Vantaggi
Formerly Veterinary Pet Insurance, Nationwide Pet Insurance is a Jekyll and Hyde company. Once the industry leader with 70% market share, it's now scrambling to remain relevant because of poor management decisions and smarter competition. It finally offered a Percent-of-Invoice policy six years after its chief competitor reinvented the market, and it truly is the best product currently on the market. The Nationwide brand is a strong one and should help stabilize the company. Benefits are average. Marginal performers who 'manage up' well will likely find a comfortable place to work. It's just big enough that a mediocre employee can probably hide for a few years and collect a paycheck.
Svantaggi
Unfortunately, it stills sells its old products too - highly profitable for the company but typically a poor value for consumers. As an employee, you're forced to offer the swill to unsuspecting buyers and that can be painful if you have any integrity. Senior management is still largely staffed by career VPI employees who subscribe to an authoritarian mindset where blind loyalty and the ability to toe the company line are the only requirements of the job.
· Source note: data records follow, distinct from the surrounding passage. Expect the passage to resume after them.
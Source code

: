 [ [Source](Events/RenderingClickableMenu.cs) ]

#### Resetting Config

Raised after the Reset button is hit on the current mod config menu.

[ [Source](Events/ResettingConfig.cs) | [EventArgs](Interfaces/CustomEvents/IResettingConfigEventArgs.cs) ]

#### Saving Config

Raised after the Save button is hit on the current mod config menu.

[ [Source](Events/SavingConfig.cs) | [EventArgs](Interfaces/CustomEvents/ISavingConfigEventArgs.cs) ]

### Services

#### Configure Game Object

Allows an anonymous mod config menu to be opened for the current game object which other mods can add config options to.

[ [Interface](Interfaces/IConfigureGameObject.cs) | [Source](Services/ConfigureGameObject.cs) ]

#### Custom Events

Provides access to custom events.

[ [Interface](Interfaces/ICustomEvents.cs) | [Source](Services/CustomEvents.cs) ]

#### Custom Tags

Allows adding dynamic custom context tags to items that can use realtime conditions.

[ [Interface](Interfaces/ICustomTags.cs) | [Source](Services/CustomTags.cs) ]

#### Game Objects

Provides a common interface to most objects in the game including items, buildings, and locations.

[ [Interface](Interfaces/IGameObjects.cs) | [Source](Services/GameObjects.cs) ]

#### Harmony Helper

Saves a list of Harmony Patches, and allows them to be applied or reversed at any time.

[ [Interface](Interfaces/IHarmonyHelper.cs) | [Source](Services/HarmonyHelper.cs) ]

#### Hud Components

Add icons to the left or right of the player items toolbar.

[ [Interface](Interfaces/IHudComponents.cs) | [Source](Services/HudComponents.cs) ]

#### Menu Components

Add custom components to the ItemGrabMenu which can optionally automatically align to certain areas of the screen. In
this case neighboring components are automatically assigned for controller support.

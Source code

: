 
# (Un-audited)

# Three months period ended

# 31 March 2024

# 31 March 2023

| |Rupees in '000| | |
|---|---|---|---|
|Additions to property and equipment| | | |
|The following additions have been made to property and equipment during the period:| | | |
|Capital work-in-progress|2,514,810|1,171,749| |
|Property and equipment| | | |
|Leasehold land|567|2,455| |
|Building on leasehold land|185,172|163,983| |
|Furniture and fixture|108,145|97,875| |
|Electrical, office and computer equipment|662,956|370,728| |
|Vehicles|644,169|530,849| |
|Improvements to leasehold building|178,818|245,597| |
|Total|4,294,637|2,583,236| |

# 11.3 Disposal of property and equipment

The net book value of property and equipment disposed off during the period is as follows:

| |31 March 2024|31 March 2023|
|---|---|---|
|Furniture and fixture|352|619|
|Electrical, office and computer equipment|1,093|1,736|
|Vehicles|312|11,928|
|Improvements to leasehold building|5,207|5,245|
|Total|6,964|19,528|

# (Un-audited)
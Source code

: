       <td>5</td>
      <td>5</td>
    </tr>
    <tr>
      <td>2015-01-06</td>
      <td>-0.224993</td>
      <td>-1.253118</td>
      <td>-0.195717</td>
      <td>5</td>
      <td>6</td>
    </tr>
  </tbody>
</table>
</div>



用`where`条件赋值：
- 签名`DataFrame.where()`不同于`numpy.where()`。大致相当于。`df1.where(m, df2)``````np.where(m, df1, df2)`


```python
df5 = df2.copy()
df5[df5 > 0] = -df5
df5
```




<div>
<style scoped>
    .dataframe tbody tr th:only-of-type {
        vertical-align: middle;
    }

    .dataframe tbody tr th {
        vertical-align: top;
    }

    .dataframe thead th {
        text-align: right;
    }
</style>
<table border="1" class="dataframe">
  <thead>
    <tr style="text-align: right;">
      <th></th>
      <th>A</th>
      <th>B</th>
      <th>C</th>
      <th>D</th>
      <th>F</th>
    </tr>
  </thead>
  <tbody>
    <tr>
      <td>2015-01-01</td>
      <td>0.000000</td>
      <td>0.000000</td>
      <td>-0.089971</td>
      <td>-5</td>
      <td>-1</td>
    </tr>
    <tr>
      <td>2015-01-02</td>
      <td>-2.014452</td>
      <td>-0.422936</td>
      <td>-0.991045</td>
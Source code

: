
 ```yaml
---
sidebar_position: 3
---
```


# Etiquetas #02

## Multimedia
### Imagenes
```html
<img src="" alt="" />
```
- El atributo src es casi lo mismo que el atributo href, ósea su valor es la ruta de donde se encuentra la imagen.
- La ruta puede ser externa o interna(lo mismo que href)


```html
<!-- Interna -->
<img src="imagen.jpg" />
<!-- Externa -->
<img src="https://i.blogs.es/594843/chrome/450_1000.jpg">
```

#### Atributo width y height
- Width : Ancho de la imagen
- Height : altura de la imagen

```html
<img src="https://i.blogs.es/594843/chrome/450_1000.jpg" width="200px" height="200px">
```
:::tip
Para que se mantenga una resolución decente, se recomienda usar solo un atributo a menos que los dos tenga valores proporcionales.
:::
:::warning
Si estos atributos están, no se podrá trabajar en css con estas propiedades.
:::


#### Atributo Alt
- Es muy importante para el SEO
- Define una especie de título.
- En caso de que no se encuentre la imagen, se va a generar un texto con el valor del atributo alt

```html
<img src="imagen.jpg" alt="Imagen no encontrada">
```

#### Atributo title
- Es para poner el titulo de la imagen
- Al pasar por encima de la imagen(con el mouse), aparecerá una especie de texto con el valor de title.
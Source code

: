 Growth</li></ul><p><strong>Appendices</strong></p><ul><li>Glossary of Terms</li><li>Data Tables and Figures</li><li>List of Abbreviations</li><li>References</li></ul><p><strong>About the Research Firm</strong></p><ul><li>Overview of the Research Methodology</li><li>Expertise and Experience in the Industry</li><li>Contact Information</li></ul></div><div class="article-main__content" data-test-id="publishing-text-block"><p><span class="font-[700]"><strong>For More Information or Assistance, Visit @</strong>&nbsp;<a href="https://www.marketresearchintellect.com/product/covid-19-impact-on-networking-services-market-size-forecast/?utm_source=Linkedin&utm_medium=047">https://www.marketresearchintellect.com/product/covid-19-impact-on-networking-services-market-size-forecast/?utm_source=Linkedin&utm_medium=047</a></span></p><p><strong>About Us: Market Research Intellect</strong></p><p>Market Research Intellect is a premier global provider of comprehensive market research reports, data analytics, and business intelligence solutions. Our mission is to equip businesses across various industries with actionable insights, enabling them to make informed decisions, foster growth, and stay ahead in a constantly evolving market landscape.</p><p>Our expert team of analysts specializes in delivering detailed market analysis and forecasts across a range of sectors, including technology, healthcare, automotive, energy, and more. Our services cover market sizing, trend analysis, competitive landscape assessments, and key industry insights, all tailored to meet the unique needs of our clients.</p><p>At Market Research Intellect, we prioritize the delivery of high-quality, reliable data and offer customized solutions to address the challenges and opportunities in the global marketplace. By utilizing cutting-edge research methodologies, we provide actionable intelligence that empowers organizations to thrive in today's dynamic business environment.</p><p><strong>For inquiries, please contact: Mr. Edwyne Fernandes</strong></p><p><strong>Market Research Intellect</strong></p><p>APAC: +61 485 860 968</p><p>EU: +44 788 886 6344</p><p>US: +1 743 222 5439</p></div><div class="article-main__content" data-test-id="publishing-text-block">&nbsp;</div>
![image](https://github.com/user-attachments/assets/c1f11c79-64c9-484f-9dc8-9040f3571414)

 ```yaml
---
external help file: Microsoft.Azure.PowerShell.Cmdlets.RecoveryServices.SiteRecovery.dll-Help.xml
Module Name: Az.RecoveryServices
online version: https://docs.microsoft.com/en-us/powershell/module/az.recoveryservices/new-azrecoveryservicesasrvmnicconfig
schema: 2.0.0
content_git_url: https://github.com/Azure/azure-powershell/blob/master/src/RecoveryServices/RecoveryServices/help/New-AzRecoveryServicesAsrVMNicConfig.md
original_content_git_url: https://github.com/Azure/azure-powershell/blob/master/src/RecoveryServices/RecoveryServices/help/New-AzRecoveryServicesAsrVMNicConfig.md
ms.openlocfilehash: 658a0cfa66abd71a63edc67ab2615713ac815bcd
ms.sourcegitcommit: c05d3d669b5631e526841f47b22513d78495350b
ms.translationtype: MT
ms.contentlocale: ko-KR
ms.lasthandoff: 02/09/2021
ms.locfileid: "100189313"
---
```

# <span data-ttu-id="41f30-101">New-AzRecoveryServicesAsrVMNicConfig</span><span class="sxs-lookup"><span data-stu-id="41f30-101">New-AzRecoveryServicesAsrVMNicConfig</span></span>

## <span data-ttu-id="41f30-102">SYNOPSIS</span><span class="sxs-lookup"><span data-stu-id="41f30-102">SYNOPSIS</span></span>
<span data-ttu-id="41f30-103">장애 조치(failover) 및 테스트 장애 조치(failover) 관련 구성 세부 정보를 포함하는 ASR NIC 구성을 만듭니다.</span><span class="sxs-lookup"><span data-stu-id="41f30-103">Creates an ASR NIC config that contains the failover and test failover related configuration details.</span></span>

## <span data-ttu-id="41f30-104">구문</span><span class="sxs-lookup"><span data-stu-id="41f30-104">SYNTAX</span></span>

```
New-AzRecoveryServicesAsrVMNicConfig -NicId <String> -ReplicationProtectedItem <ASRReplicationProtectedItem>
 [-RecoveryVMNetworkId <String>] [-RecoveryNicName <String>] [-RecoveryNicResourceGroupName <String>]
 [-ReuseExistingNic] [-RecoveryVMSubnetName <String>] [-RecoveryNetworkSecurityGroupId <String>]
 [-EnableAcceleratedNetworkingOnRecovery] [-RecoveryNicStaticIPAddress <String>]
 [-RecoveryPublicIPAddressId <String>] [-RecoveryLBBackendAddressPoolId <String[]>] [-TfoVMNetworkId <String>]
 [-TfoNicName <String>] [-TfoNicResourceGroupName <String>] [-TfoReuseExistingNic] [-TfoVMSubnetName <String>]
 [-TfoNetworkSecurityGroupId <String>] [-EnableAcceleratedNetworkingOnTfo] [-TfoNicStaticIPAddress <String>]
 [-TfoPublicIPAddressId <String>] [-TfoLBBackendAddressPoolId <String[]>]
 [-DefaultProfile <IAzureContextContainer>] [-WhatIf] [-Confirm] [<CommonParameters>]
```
Competence and creativity are not only unwelcome but actively discouraged. Inexperienced sycophants are the only people promoted from within - and it takes a terrible toll on the rest of the employees. Incompetent, petty managers make mistakes here that would never be tolerated in a more competent company. Nationwide is a mutual company, which means its customers actually own it instead of shareholders. There must be good aspects to being a mutual company but I never saw them. Internal technology is laggard - almost laughable. Innovation, non-existent. It's where good ideas go to die. The promise for managers seems to be lifetime employment, and that's never a good thing if you need to stay competitive. If you consider yourself a good or better contributor you will stick out like a sore thumb here and will likely end up depressed or worse. The management team has a bunker mentality and adversarial relationship with the workers that is totally out of touch with any modern white-collar workplace. And yet the same team persists year after year.